Auf Johannifeuer von Susanne Betz war ich eigentlich recht gespannt, weil ich historische Romane grundsätzlich sehr gerne lese und die Ausgangslage durchaus interessant klang. Das karge Leben einer Bergbäuerin Ende des 19. Jahrhunderts, der Gegensatz zwischen harter Realität und romantisierter Bergwelt. Beim Lesen merkt man, dass es gut recherchiert ist. Die Lebensumstände, die Armut, die Enge des Dorfes und die körperliche Erschöpfung der Protagonistin werden sehr glaubhaft dargestellt.

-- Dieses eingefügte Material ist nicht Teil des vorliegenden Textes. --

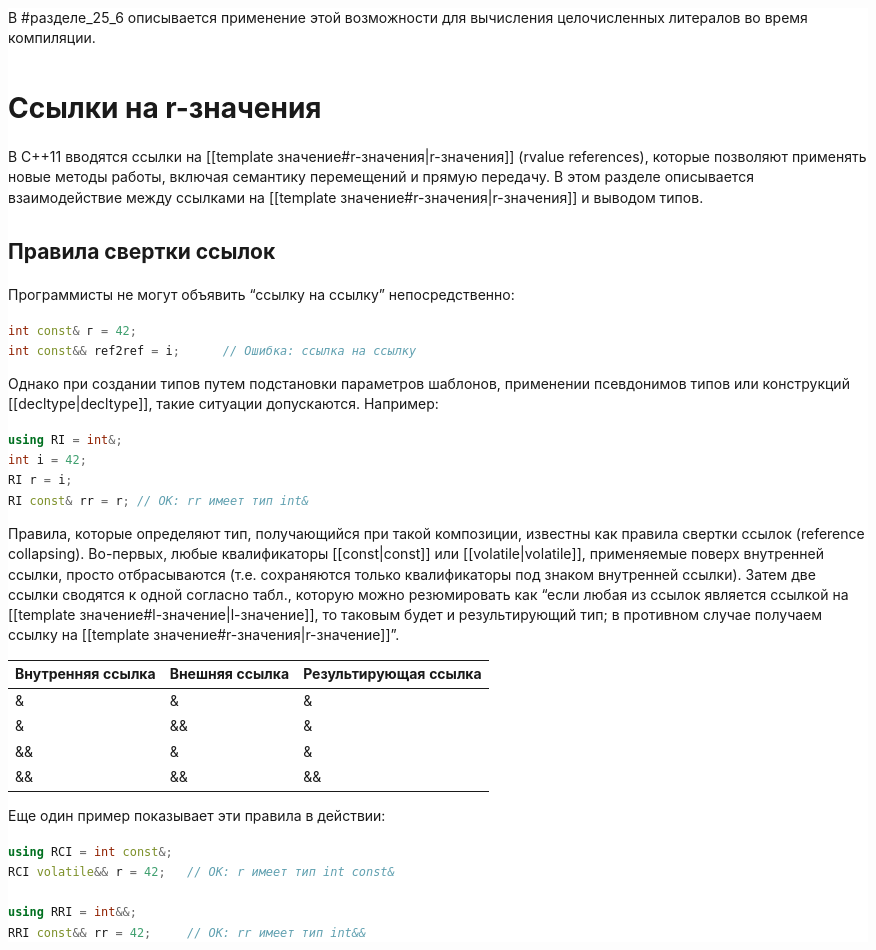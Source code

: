 В #разделе_25_6 описывается применение этой возможности для вычисления целочисленных литералов во время компиляции.

# Ссылки на r-значения

В C++11 вводятся ссылки на [[template значение#r-значения|r-значения]] (rvalue references), которые позволяют применять новые методы работы, включая семантику перемещений и прямую передачу. В этом разделе описывается взаимодействие между ссылками на [[template значение#r-значения|r-значения]] и выводом типов.

## Правила свертки ссылок

Программисты не могут объявить “ссылку на ссылку” непосредственно:
```c++
int const& г = 42;
int const&& ref2ref = i;      // Ошибка: ссылка на ссылку
```

Однако при создании типов путем подстановки параметров шаблонов, применении псевдонимов типов или конструкций [[decltуре|decltype]], такие ситуации допускаются. Например:
```c++
using RI = int&;
int i = 42;
RI r = i;
RI const& rr = r; // OK: rr имеет тип int&
```

Правила, которые определяют тип, получающийся при такой композиции, известны как правила свертки ссылок (reference collapsing). Во-первых, любые квалификаторы [[const|const]] или [[volatile|volatile]], применяемые поверх внутренней ссылки, просто отбрасываются (т.е. сохраняются только квалификаторы под знаком внутренней ссылки). Затем две ссылки сводятся к одной согласно табл., которую можно резюмировать как “если любая из ссылок является ссылкой на [[template значение#l-значение|l-значение]], то таковым будет и результирующий тип; в противном случае получаем ссылку на [[template значение#r-значения|r-значение]]”.

| **Внутренняя ссылка** | **Внешняя ссылка** | **Результирующая ссылка** |
| --------------------- | ------------------ | ------------------------- |
| &                     | &                  | &                         |
| &                     | &&                 | &                         |
| &&                    | &                  | &                         |
| &&                    | &&                 | &&                        |

Еще один пример показывает эти правила в действии:
```c++
using RCI = int const&;
RCI volatile&& r = 42;   // OK: r имеет тип int const&

using RRI = int&&;
RRI const&& rr = 42;     // OK: rr имеет тип int&&
```
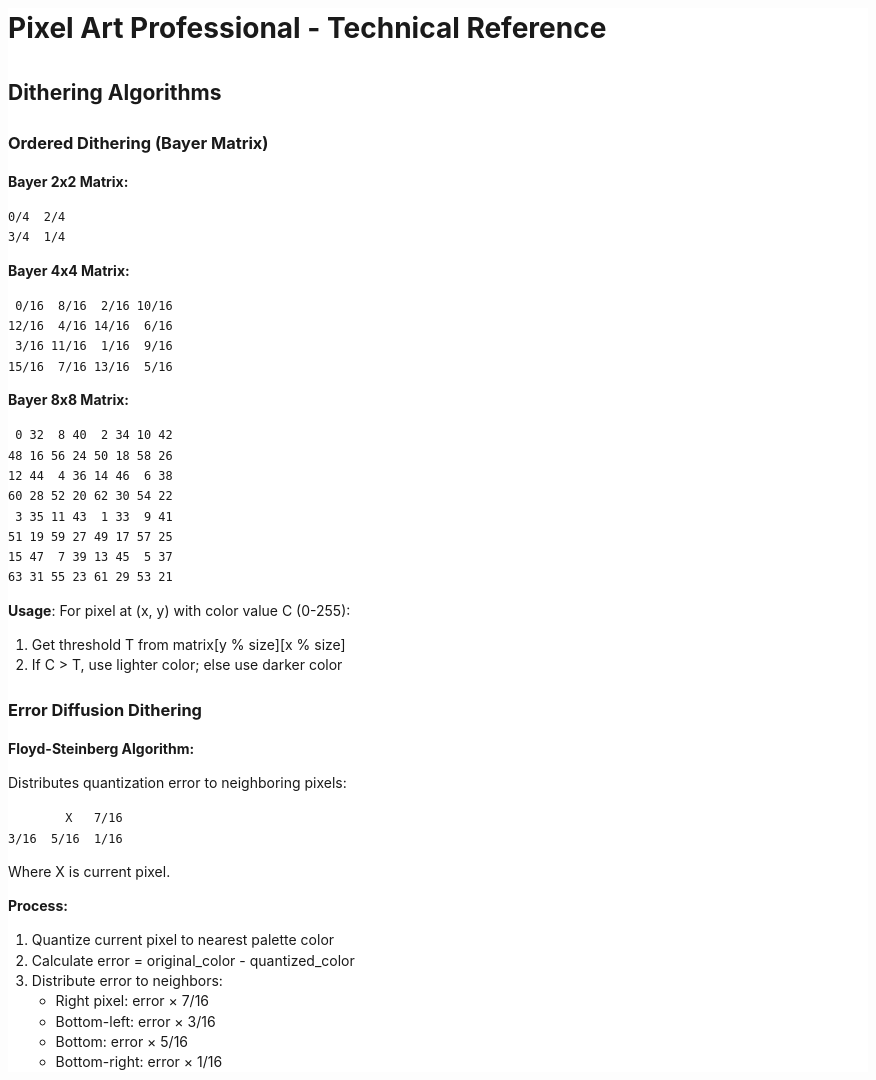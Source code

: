 # Pixel Art Professional - Technical Reference

## Dithering Algorithms

### Ordered Dithering (Bayer Matrix)

**Bayer 2x2 Matrix:**
```
0/4  2/4
3/4  1/4
```

**Bayer 4x4 Matrix:**
```
 0/16  8/16  2/16 10/16
12/16  4/16 14/16  6/16
 3/16 11/16  1/16  9/16
15/16  7/16 13/16  5/16
```

**Bayer 8x8 Matrix:**
```
 0 32  8 40  2 34 10 42
48 16 56 24 50 18 58 26
12 44  4 36 14 46  6 38
60 28 52 20 62 30 54 22
 3 35 11 43  1 33  9 41
51 19 59 27 49 17 57 25
15 47  7 39 13 45  5 37
63 31 55 23 61 29 53 21
```

**Usage**: For pixel at (x, y) with color value C (0-255):
1. Get threshold T from matrix[y % size][x % size]
2. If C > T, use lighter color; else use darker color

### Error Diffusion Dithering

**Floyd-Steinberg Algorithm:**

Distributes quantization error to neighboring pixels:
```
        X   7/16
3/16  5/16  1/16
```

Where X is current pixel.

**Process:**
1. Quantize current pixel to nearest palette color
2. Calculate error = original_color - quantized_color
3. Distribute error to neighbors:
   - Right pixel: error × 7/16
   - Bottom-left: error × 3/16
   - Bottom: error × 5/16
   - Bottom-right: error × 1/16
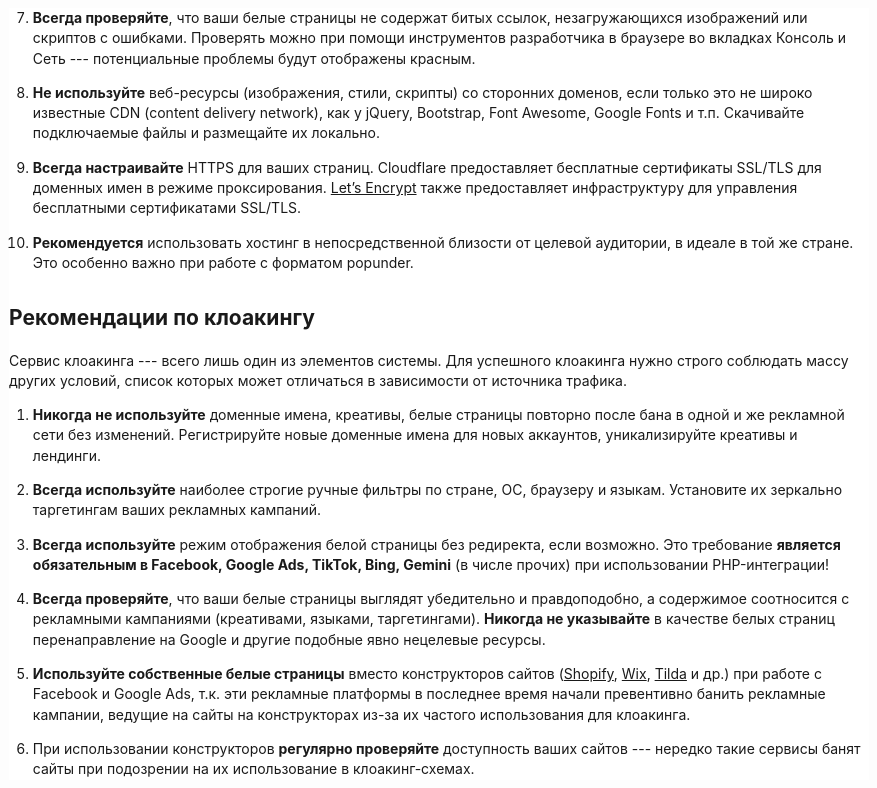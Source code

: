 7. **Всегда проверяйте**, что ваши белые страницы не содержат битых ссылок, незагружающихся изображений или
   скриптов с ошибками. Проверять можно при помощи инструментов разработчика в браузере во вкладках Консоль
   и Сеть --- потенциальные проблемы будут отображены красным.

8. **Не используйте** веб-ресурсы (изображения, стили, скрипты) со сторонних доменов, если только это не
   широко известные CDN (content delivery network), как у jQuery, Bootstrap, Font Awesome, Google Fonts и т.п.
   Скачивайте подключаемые файлы и размещайте их локально.

9. **Всегда настраивайте** HTTPS для ваших страниц. Cloudflare предоставляет бесплатные сертификаты SSL/TLS
   для доменных имен в режиме проксирования. [Let’s Encrypt](https://letsencrypt.org/) также предоставляет
   инфраструктуру для управления бесплатными сертификатами SSL/TLS.

10. **Рекомендуется** использовать хостинг в непосредственной близости от целевой аудитории, в идеале в той
    же стране. Это особенно важно при работе с форматом popunder.

## Рекомендации по клоакингу

Сервис клоакинга --- всего лишь один из элементов системы. Для успешного клоакинга нужно строго соблюдать
массу других условий, список которых может отличаться в зависимости от источника трафика.

1. **Никогда не используйте** доменные имена, креативы, белые страницы повторно после бана в одной и же рекламной
   сети без изменений. Регистрируйте новые доменные имена для новых аккаунтов, уникализируйте креативы и лендинги.

2. **Всегда используйте** наиболее строгие ручные фильтры по стране, ОС, браузеру и языкам. Установите их
   зеркально таргетингам ваших рекламных кампаний.

3. **Всегда используйте** режим отображения белой страницы без редиректа, если возможно. Это требование
   **является обязательным в Facebook, Google Ads, TikTok, Bing, Gemini** (в числе прочих) при использовании PHP-интеграции!

4. **Всегда проверяйте**, что ваши белые страницы выглядят убедительно и правдоподобно, а содержимое
   соотносится с рекламными кампаниями (креативами, языками, таргетингами). **Никогда не указывайте**
   в качестве белых страниц перенаправление на Google и другие подобные явно нецелевые ресурсы.

5. **Используйте собственные белые страницы** вместо конструкторов сайтов ([Shopify](https://www.shopify.com/),
   [Wix](https://wix.com/), [Tilda](https://tilda.cc/) и др.) при работе с Facebook и Google Ads, т.к.
   эти рекламные платформы в последнее время начали превентивно банить рекламные кампании, ведущие на сайты
   на конструкторах из-за их частого использования для клоакинга.

6. При использовании конструкторов **регулярно проверяйте** доступность ваших сайтов --- нередко такие сервисы
   банят сайты при подозрении на их использование в клоакинг-схемах.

Leider hat mich das Buch trotzdem nicht packen können. Der Erzählstil war mir persönlich zu gemächlich und stellenweise einfach zu schwerfällig. Ich mag atmosphärische historische Romane sehr, aber hier hatte ich oft das Gefühl, dass die Geschichte nicht richtig vorankommt. Vieles wurde für mich zu ausführlich beschrieben, ohne dass dadurch mehr Spannung oder emotionale Nähe entstanden wäre. Statt mich in die Handlung hineinzuziehen, hat mich der Stil eher auf Distanz gehalten.
Mit Vroni hatte ich ebenfalls meine Schwierigkeiten. Sie blieb mir über weite Strecken fremd, und dadurch haben mich auch ihre inneren Konflikte weniger berührt, als ich es mir gewünscht hätte.
Was ich dem Buch zugutehalte, ist die historische Atmosphäre. Die Autorin schafft es durchaus, diese raue Bergwelt und das einfache, mühsame Leben bildlich vor Augen zu führen. Auch der Kontrast zwischen Fortschritt, Stadtleben und ländlicher Abgeschiedenheit ist interessant. Für mich hat das aber leider nicht gereicht, um die zähe Lektüre auszugleichen.
Insgesamt ist es kein schlechtes Buch, aber eben keines, das mich begeistern konnte. Wer sehr ruhige, ausführlich erzählte historische Romane mag, könnte hier mehr Freude daran haben. Für mich war es leider eher langweilig und mühsam zu lesen.